● Exercise details: Here is a block of entries. Write out its lines exactly, from the first through the one containing "Beskrivning | Plats |".

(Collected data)
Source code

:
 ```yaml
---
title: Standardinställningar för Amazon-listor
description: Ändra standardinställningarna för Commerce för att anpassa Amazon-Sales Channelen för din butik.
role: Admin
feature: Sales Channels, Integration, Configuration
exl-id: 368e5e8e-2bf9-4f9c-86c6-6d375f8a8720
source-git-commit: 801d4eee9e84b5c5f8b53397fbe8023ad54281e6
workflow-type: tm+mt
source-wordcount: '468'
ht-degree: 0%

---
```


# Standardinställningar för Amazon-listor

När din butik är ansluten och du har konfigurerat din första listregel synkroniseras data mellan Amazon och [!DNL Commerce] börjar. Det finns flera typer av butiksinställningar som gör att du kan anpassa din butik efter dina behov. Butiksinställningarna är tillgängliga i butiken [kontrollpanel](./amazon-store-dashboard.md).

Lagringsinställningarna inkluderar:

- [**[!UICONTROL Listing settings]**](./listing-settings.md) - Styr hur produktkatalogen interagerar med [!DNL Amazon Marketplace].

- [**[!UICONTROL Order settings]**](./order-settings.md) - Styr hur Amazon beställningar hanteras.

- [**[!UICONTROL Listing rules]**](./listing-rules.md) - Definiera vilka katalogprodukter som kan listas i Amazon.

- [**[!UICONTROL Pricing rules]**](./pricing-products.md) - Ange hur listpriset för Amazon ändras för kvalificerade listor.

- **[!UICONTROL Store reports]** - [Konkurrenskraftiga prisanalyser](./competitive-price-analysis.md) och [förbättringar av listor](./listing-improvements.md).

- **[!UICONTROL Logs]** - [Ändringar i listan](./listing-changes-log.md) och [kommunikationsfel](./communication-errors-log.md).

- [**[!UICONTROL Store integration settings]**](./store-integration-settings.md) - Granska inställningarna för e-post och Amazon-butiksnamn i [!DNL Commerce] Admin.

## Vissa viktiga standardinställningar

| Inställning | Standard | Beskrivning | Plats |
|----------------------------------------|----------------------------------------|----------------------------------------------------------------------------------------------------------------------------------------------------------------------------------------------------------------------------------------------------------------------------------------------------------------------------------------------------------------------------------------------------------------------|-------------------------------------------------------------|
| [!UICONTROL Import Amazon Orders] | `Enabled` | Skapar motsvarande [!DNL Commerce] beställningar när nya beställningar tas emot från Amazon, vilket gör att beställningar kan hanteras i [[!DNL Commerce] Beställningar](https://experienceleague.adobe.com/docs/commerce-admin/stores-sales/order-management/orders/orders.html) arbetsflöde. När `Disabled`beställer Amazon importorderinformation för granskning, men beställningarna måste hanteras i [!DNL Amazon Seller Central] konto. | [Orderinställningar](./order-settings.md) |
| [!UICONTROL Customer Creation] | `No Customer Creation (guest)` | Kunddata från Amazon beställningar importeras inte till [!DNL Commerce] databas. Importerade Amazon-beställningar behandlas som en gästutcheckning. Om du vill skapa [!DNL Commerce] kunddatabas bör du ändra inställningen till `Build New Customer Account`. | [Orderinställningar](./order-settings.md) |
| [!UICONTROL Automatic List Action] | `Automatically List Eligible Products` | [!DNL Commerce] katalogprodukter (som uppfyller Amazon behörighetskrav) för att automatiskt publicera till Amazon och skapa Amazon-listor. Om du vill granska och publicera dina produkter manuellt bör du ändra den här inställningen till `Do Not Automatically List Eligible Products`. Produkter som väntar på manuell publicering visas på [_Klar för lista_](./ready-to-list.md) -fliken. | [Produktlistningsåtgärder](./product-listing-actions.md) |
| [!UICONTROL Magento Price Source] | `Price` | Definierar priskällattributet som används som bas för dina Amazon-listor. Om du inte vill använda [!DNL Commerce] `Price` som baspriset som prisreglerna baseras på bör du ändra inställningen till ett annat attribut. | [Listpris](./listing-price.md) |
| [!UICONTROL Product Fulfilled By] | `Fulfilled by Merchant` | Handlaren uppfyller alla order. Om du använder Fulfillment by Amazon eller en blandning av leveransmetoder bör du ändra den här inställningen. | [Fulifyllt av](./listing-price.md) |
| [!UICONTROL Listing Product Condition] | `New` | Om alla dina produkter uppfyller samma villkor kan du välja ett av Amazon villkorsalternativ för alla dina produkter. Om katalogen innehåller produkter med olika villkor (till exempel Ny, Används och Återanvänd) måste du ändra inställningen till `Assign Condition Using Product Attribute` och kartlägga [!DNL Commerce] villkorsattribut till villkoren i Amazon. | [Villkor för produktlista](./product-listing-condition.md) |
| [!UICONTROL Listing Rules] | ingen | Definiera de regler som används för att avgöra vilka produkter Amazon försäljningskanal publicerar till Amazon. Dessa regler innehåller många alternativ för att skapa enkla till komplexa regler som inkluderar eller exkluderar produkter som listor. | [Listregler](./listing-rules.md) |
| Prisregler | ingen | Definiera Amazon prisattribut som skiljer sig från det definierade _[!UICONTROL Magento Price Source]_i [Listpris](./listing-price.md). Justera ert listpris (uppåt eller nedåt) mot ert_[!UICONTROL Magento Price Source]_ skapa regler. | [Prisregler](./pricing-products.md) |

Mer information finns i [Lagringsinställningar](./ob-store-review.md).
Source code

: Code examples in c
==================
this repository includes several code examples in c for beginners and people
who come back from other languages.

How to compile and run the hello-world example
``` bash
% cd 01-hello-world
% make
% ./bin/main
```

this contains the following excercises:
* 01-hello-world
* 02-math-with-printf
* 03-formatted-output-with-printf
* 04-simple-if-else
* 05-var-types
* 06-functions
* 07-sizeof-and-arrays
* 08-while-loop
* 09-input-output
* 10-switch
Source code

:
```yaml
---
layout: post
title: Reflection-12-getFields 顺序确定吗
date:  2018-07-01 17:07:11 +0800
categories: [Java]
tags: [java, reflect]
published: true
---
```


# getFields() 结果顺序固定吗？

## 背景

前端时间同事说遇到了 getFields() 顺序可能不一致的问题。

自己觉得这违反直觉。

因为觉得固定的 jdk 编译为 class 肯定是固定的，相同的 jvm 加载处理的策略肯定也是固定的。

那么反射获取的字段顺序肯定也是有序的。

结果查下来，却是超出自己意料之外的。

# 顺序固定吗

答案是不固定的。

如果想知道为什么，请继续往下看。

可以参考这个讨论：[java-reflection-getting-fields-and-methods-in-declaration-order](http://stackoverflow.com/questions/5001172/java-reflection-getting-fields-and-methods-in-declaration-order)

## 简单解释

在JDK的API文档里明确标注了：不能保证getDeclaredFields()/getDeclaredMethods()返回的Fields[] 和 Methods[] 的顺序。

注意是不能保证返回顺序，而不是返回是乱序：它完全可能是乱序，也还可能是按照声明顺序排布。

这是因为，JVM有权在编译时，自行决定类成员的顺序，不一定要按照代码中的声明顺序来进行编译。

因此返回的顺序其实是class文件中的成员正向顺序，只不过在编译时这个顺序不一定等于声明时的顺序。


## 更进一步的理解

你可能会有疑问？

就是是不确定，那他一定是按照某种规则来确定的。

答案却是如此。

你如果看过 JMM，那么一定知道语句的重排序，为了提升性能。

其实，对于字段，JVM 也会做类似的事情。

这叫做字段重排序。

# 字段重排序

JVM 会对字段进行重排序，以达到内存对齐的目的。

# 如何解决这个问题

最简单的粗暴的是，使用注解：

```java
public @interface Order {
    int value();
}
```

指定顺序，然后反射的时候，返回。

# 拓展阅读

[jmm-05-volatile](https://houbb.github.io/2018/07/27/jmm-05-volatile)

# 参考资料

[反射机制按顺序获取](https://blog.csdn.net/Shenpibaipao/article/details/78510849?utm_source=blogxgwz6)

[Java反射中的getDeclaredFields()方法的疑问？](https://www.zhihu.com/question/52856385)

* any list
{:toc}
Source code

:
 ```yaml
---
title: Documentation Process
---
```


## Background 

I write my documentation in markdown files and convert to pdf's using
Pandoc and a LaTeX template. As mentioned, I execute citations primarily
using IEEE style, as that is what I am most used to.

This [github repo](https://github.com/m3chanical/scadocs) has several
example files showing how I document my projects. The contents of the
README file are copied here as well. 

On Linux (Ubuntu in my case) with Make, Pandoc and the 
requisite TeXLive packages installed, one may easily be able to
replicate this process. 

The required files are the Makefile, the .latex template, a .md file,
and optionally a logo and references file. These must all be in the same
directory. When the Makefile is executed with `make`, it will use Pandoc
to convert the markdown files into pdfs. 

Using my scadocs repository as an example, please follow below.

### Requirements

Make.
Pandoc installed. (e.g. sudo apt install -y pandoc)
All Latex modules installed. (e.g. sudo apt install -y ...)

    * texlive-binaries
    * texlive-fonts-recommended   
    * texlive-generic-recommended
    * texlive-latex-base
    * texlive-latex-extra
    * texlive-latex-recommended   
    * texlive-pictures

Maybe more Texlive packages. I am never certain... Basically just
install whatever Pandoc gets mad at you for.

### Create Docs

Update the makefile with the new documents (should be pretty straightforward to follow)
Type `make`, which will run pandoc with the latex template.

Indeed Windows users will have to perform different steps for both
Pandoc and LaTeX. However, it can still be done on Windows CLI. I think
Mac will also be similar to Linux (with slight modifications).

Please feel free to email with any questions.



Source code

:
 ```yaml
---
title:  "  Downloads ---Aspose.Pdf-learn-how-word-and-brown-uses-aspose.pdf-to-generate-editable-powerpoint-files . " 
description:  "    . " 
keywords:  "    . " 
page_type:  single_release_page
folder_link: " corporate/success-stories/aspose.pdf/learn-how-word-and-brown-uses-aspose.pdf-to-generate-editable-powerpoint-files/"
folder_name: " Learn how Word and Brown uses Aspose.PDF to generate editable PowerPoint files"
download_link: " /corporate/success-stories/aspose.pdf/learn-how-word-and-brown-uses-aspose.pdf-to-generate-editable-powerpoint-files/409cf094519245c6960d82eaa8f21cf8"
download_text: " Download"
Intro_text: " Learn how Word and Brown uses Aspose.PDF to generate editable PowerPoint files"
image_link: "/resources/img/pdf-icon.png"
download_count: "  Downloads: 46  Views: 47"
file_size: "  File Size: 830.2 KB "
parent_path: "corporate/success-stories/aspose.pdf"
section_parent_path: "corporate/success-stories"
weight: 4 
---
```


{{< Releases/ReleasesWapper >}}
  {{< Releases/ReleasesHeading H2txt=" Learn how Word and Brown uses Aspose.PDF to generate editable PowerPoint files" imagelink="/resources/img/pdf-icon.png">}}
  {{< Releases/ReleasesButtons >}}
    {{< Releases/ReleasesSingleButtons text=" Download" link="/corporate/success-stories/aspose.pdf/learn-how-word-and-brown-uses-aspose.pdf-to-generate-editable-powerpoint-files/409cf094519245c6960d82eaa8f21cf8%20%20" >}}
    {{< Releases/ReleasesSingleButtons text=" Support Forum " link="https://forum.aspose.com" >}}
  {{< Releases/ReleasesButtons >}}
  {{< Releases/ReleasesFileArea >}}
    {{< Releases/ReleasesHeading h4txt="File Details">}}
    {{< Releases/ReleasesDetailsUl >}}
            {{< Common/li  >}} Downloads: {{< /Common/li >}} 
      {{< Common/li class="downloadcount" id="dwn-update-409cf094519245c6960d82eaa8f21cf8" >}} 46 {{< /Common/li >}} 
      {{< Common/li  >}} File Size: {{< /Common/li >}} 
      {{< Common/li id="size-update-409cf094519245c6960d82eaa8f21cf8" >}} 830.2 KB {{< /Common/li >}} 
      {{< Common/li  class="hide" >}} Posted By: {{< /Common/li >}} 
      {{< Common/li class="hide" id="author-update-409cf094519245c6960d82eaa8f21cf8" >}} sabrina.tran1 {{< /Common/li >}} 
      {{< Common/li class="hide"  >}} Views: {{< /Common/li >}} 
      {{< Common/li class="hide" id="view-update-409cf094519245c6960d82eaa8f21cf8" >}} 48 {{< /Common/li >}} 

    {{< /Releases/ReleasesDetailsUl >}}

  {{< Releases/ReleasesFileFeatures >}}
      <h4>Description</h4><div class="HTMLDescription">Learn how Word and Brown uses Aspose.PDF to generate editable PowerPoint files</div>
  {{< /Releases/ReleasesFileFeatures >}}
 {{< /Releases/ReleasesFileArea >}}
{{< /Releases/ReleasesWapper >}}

● Task answer:
Source code

:
 ```yaml
---
title: Standardinställningar för Amazon-listor
description: Ändra standardinställningarna för Commerce för att anpassa Amazon-Sales Channelen för din butik.
role: Admin
feature: Sales Channels, Integration, Configuration
exl-id: 368e5e8e-2bf9-4f9c-86c6-6d375f8a8720
source-git-commit: 801d4eee9e84b5c5f8b53397fbe8023ad54281e6
workflow-type: tm+mt
source-wordcount: '468'
ht-degree: 0%

---
```


# Standardinställningar för Amazon-listor

När din butik är ansluten och du har konfigurerat din första listregel synkroniseras data mellan Amazon och [!DNL Commerce] börjar. Det finns flera typer av butiksinställningar som gör att du kan anpassa din butik efter dina behov. Butiksinställningarna är tillgängliga i butiken [kontrollpanel](./amazon-store-dashboard.md).

Lagringsinställningarna inkluderar:

- [**[!UICONTROL Listing settings]**](./listing-settings.md) - Styr hur produktkatalogen interagerar med [!DNL Amazon Marketplace].

- [**[!UICONTROL Order settings]**](./order-settings.md) - Styr hur Amazon beställningar hanteras.

- [**[!UICONTROL Listing rules]**](./listing-rules.md) - Definiera vilka katalogprodukter som kan listas i Amazon.

- [**[!UICONTROL Pricing rules]**](./pricing-products.md) - Ange hur listpriset för Amazon ändras för kvalificerade listor.

- **[!UICONTROL Store reports]** - [Konkurrenskraftiga prisanalyser](./competitive-price-analysis.md) och [förbättringar av listor](./listing-improvements.md).

- **[!UICONTROL Logs]** - [Ändringar i listan](./listing-changes-log.md) och [kommunikationsfel](./communication-errors-log.md).

- [**[!UICONTROL Store integration settings]**](./store-integration-settings.md) - Granska inställningarna för e-post och Amazon-butiksnamn i [!DNL Commerce] Admin.

## Vissa viktiga standardinställningar

| Inställning | Standard | Beskrivning | Plats |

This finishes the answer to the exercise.